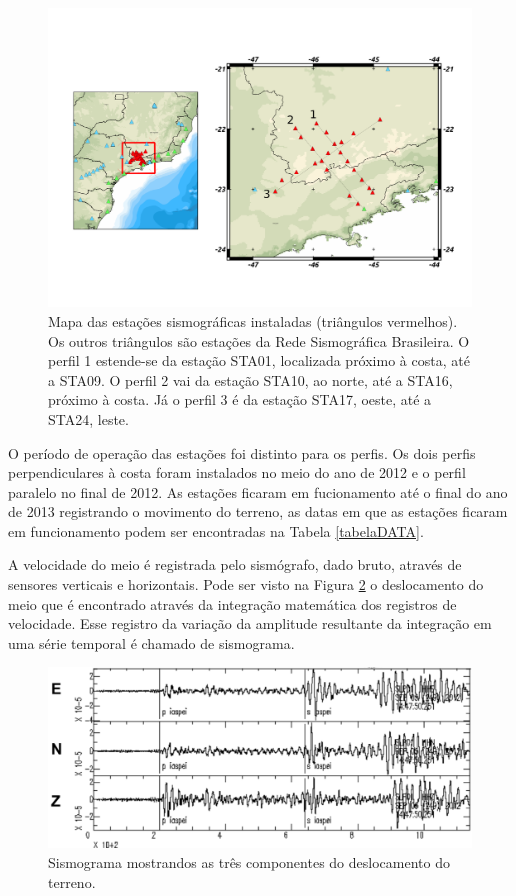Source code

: \begin{figure}[!ht]
\centering
\includegraphics[scale=0.4]{Figs/mapa_das_estacoes_simosgraficas_instaladas.png}
\caption{Mapa das estações sismográficas instaladas (triângulos vermelhos). Os outros triângulos são estações da Rede Sismográfica Brasileira. O perfil 1 estende-se da estação STA01, localizada próximo à costa, até a STA09. O perfil 2 vai da estação STA10, ao norte, até a STA16, próximo à costa. Já o perfil 3 é da estação STA17, oeste, até a STA24, leste.}
\label{map_loc}
\end{figure}

O período de operação das estações foi distinto para os perfis. Os dois perfis perpendiculares à costa foram instalados no meio do ano de 2012 e o perfil paralelo no final de 2012. As estações ficaram em fucionamento até o final do ano de 2013 registrando o movimento do terreno, as datas em que as estações ficaram em funcionamento podem ser encontradas na Tabela \ref{tabelaDATA}. 

A velocidade do meio é registrada pelo sismógrafo, dado bruto, através de sensores verticais e horizontais. Pode ser visto na Figura \ref{simograma} o deslocamento do meio que é encontrado através da integração matemática dos registros de velocidade. Esse registro da variação da amplitude resultante da integração em uma série temporal é chamado de sismograma. 

\begin{figure}[!ht]
\centering
\includegraphics[scale=0.6]{Figs/sismograma.png}
\caption{Sismograma mostrandos as três componentes do deslocamento do terreno.}
\label{simograma}
\end{figure}

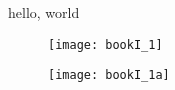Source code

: \documentclass{heath}
\begin{document}
hello, world


\begin{figure}
\texttt{[image: bookI\_1]}
\end{figure}

\begin{figure}
\texttt{[image: bookI\_1a]}
\end{figure}
\end{document}
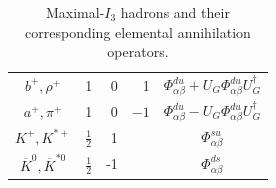 \begin{table}
\begin{center}
\begin{tabular}{|c|c|r|r|c|}
            $b^+, \rho^+$ & 1 & 0 & 1 &
            $\Phi_{\alpha\beta}^{du}+U_G\Phi_{\alpha\beta}^{du}U_G^\dagger$ \\
            $a^+, \pi^+$ & 1 & 0 & $-1$ &
            $\Phi_{\alpha\beta}^{du}-U_G\Phi_{\alpha\beta}^{du}U_G^\dagger$ \\
            $K^+, K^{*+}$ & $\frac{1}{2}$ & 1 & & $\Phi_{\alpha\beta}^{su}$ \\
            $\overline{K}^0, \overline{K}^{*0}$ & $\frac{1}{2}$ & -1 & & $\Phi_{\alpha\beta}^{ds}$ \\
            \hline
          \end{tabular}
        \end{center}
        \caption{Maximal-$I_3$ hadrons and their corresponding elemental annihilation operators.}
        \label{table:hadron_flavor_structure}
      \end{table}
    
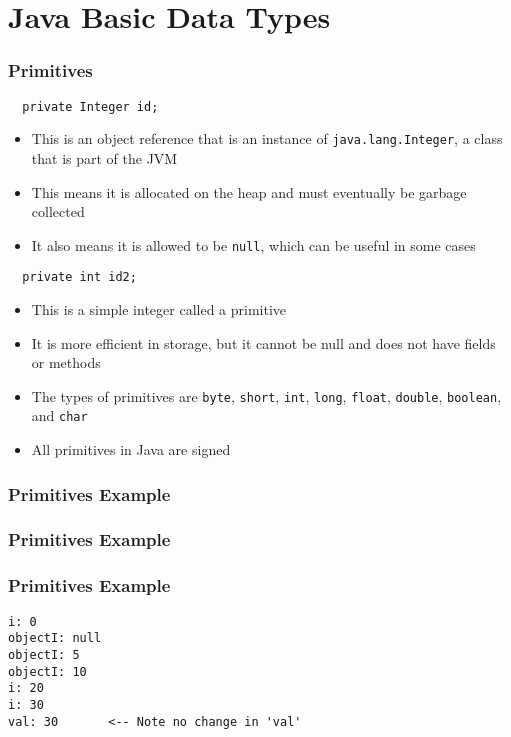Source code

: \documentclass{beamer}
\begin{document}
\section{Java Basic Data Types}
\begin{frame}[fragile]
\frametitle{Primitives}
\lstset{language=Java}
\begin{lstlisting}
  private Integer id;
\end{lstlisting}
\begin{itemize}
\item This is an object reference that is an instance of \texttt{java.lang.Integer}, a class that is part of the JVM
\item This means it is allocated on the heap and must eventually be garbage collected
\item It also means it is allowed to be \texttt{null}, which can be useful in some cases
\end{itemize}
\lstset{language=Java}
\begin{lstlisting}
  private int id2;
\end{lstlisting}
\begin{itemize}
\item This is a simple integer called a primitive
\item It is more efficient in storage, but it cannot be null and does not have fields or methods
\item The types of primitives are \texttt{byte}, \texttt{short}, \texttt{int}, \texttt{long}, \texttt{float}, \texttt{double}, \texttt{boolean}, and \texttt{char}
\item All primitives in Java are signed
\end{itemize}
\end{frame}

\begin{frame}[fragile]
\frametitle{Primitives Example}

\end{frame}

\begin{frame}[fragile]
\frametitle{Primitives Example}

\end{frame}

\begin{frame}[fragile]
\frametitle{Primitives Example}
\lstset{language=}
\begin{lstlisting}
i: 0
objectI: null
objectI: 5
objectI: 10
i: 20
i: 30
val: 30       <-- Note no change in 'val'
\end{lstlisting}
\end{frame}
\end{document}
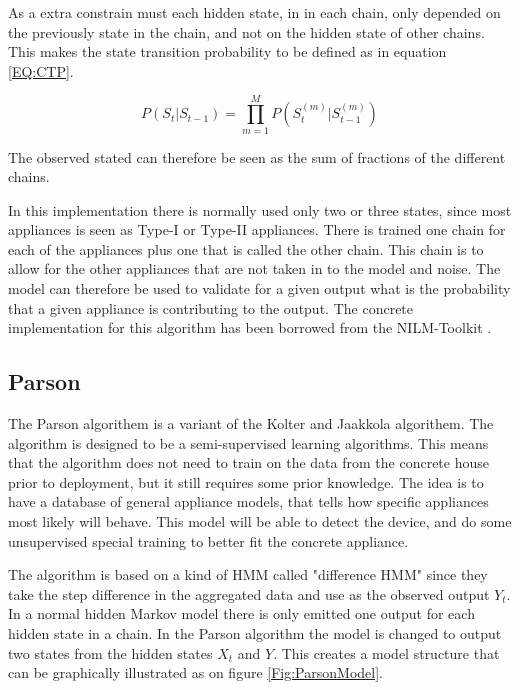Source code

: As a extra constrain must each hidden state, in in each chain, only depended on the previously state in the chain, and not on the hidden state of other chains. This makes the state transition probability to be defined as in equation \ref{EQ:CTP}. 

\begin{equation}
	P(S_t|S_{t-1}) = \prod_{m = 1}^M P\left( S_t^{(m)}| S_{t-1}^{(m)} \right)
	\label{EQ:CTP}
\end{equation}

The observed stated can therefore be seen as the sum of fractions of the different chains. 

In this implementation there is normally used only two or three states, since most appliances is seen as Type-I or Type-II appliances. There is trained one chain for each of the appliances plus one that is called the other chain. This chain is to allow for the other appliances that are not taken in to the model and noise. The model can therefore be used to validate for a given output what is the probability that a given appliance is contributing to the output. The concrete implementation for this algorithm has been borrowed from the NILM-Toolkit \citep{RefWorks:21}. 

\subsection{Parson}
The Parson algorithem is a variant of the Kolter and Jaakkola algorithem\citep{RefWorks:22}. The algorithm is designed to be a semi-supervised learning algorithms. This means that the algorithm does not need to train on the data from the concrete house prior to deployment, but it still requires some prior knowledge. The idea is to have a database of general appliance models, that tells how specific appliances most likely will behave. This model will be able to detect the device, and do some unsupervised special training to better fit the concrete appliance. 

The algorithm is based on a kind of HMM called "difference HMM" since they take the step difference in the aggregated data and use as the observed output $Y_t$. In a normal hidden Markov model there is only emitted one output for each hidden state in a chain. In the Parson algorithm the model is changed to output two states from the hidden states $X_t$ and $Y$. This creates a model structure that can be graphically illustrated as on figure \ref{Fig:ParsonModel}\citep{RefWorks:28}.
■ ■ ■
* INSTRUCTIONS TO FOLLOW
Within the entries, find all lines that contain "deslocamento" and copy each one.

* ANSWER TO THIS TASK
A velocidade do meio é registrada pelo sismógrafo, dado bruto, através de sensores verticais e horizontais. Pode ser visto na Figura \ref{simograma} o deslocamento do meio que é encontrado através da integração matemática dos registros de velocidade. Esse registro da variação da amplitude resultante da integração em uma série temporal é chamado de sismograma. 
\caption{Sismograma mostrandos as três componentes do deslocamento do terreno.}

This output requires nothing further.